Le Programme de développement des technologies spatiales (PDTS) ouvre des portes à ABB

L'interféromètre dynamiquement aligné d'ABB, qui a été mis au point grâce à un contrat de 150 000 $ conclu dans le cadre du Programme de développement des technologies spatiales (PDTS) de l'Agence spatiale canadienne (ASC), module la lumière infrarouge permettant de mesurer simultanément son intensité sur un millier de longueurs d'ondes, ce qui est l'une des principales caractéristiques de la technique FTS.

Le projet a pris fin au début du programme du CrIS, mais ce dispositif contribue encore au succès de toute la mission. Il a confirmé qu'il est non seulement pertinent, mais également très utile, d'avoir recours à la technologie FTS pour les applications sondant la météo spatiale.

Les réalisations d'ABB débouchent sur des ventes

Les contributions d'ABB au révolutionnaire CrIS ne sont pas passées inaperçues. En 15 ans, la conception, le développement, la construction et la démonstration de l'interféromètre d'ABB ont permis de conclure des contrats d'environ 50 millions de dollars en vertu du programme du CrIS – soit plus de 300 fois le montant initial investi par le PDTS. Grâce à ce programme, la technologie de l'interféromètre a maintenant une présence réelle et viable dans le cadre des missions d'observation météorologique à partir de l'espace.

Le CrIS est à la hauteur de toutes les attentes

Installé en 2011 à bord d'un satellite météorologique lancé lors d'une mission connue sous le nom de Suomi National-Polar Partnership, ou Suomi NPP, le CrIS promet également de fournir aux scientifiques de nouvelles données sur l'atmosphère de la terre.
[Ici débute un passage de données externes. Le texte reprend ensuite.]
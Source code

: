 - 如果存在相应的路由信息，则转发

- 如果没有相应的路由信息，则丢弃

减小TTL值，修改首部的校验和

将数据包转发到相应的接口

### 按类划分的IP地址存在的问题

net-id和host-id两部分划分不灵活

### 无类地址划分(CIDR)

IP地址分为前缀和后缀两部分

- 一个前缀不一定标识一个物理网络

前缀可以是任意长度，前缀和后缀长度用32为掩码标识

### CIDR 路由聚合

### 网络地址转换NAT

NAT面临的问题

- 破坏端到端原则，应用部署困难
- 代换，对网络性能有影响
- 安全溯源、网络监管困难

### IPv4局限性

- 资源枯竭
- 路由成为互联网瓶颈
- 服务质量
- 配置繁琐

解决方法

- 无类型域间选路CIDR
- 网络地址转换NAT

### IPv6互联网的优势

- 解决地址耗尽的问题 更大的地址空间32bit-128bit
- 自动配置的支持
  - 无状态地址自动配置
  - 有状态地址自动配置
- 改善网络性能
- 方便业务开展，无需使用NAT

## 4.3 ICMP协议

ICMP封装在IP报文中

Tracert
Sa phase d'essai s'étant terminé début 2012, le CrIS est maintenant pleinement opérationnel et les premiers rapports montrent qu'il répond à toutes les attentes.
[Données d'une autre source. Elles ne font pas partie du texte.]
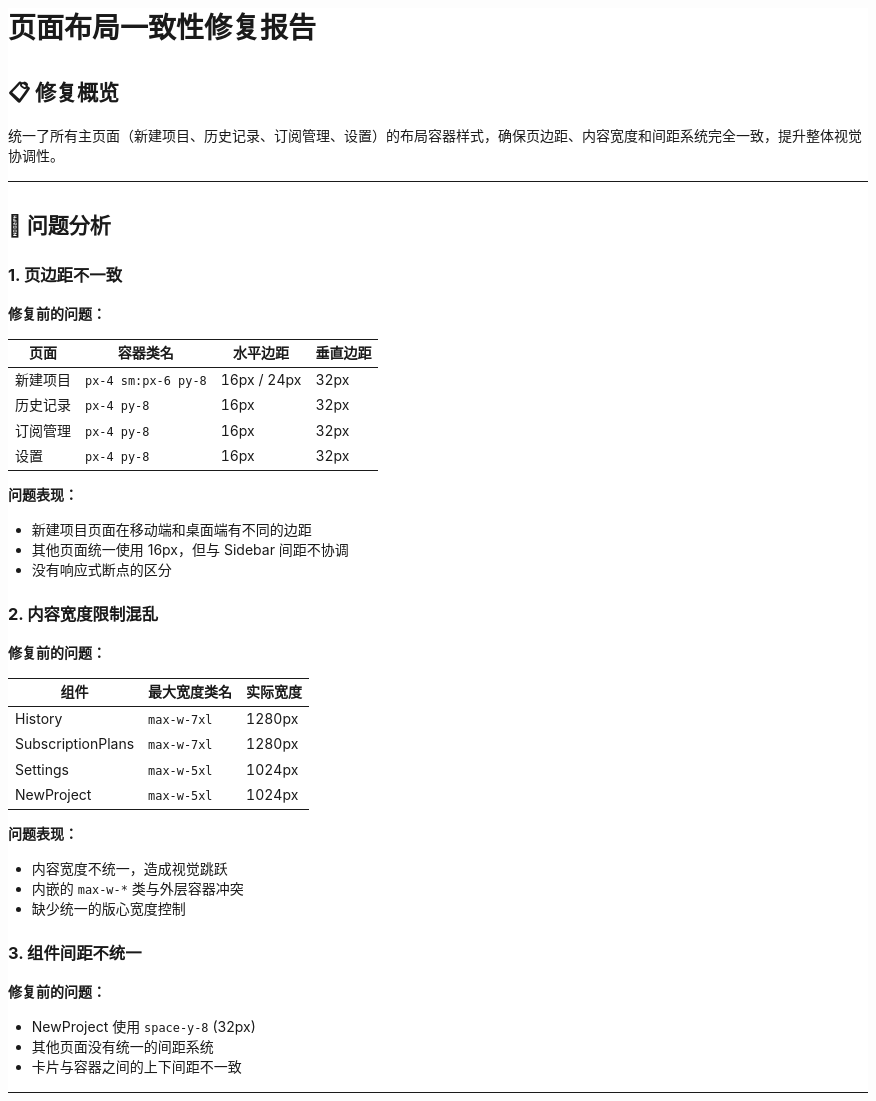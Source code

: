 # 页面布局一致性修复报告

## 📋 修复概览

统一了所有主页面（新建项目、历史记录、订阅管理、设置）的布局容器样式，确保页边距、内容宽度和间距系统完全一致，提升整体视觉协调性。

---

## 🎯 问题分析

### 1. **页边距不一致**

**修复前的问题：**

| 页面 | 容器类名 | 水平边距 | 垂直边距 |
|------|---------|---------|---------|
| 新建项目 | `px-4 sm:px-6 py-8` | 16px / 24px | 32px |
| 历史记录 | `px-4 py-8` | 16px | 32px |
| 订阅管理 | `px-4 py-8` | 16px | 32px |
| 设置 | `px-4 py-8` | 16px | 32px |

**问题表现：**
- 新建项目页面在移动端和桌面端有不同的边距
- 其他页面统一使用 16px，但与 Sidebar 间距不协调
- 没有响应式断点的区分

### 2. **内容宽度限制混乱**

**修复前的问题：**

| 组件 | 最大宽度类名 | 实际宽度 |
|------|------------|---------|
| History | `max-w-7xl` | 1280px |
| SubscriptionPlans | `max-w-7xl` | 1280px |
| Settings | `max-w-5xl` | 1024px |
| NewProject | `max-w-5xl` | 1024px |

**问题表现：**
- 内容宽度不统一，造成视觉跳跃
- 内嵌的 `max-w-*` 类与外层容器冲突
- 缺少统一的版心宽度控制

### 3. **组件间距不统一**

**修复前的问题：**
- NewProject 使用 `space-y-8` (32px)
- 其他页面没有统一的间距系统
- 卡片与容器之间的上下间距不一致

---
La mission du Suomi NPP doit durer cinq ans, mais ABB se prépare déjà à fournir sa technologie typiquement canadienne à d'autres projets. Plus tard en 2012, la société prévoit livrer un deuxième modèle de vol de son interféromètre. Ce modèle fera partie du CrIS qui sera installé sur le système satellitaire polaire commun, ou JPSS-1. ABB espère également pouvoir participer à la mission du JPSS-2. Les deux satellites JPSS devraient être lancés en 2016 et en 2022 respectivement.

Au sommet de ses activités, le projet a employé 60 travailleurs

Les retombées du projet CrIS n'ont pas seulement pris la forme de profits pour ABB. Le projet s'est également traduit par des emplois – au sommet de ses activités, il a permis d'employer près de 60 travailleurs et techniciens chevronnés. La nécessité d'embaucher ces employés hautement qualifiés a fluctué tout au long du projet, mais a permis de créer des emplois à raison de 125 années-personnes.

Grâce aux grandes compétences acquises en matière d'ingénierie, la société ABB est également en train d'élargir son portefeuille de technologies dans d'autres domaines de l'instrumentation optique. Elle est parfaitement consciente que les gouvernements et d'autres organisations souhaitent vivement mesurer d'autres choses dans l'atmosphère, par exemple les polluants et les gaz à effet de serre. ABB a donc l'intention de se positionner pour répondre à ces différents besoins. Elle prévoit ainsi une croissance considérable de ses activités dans le domaine de l'instrumentation optique spatiale au cours des prochaines années.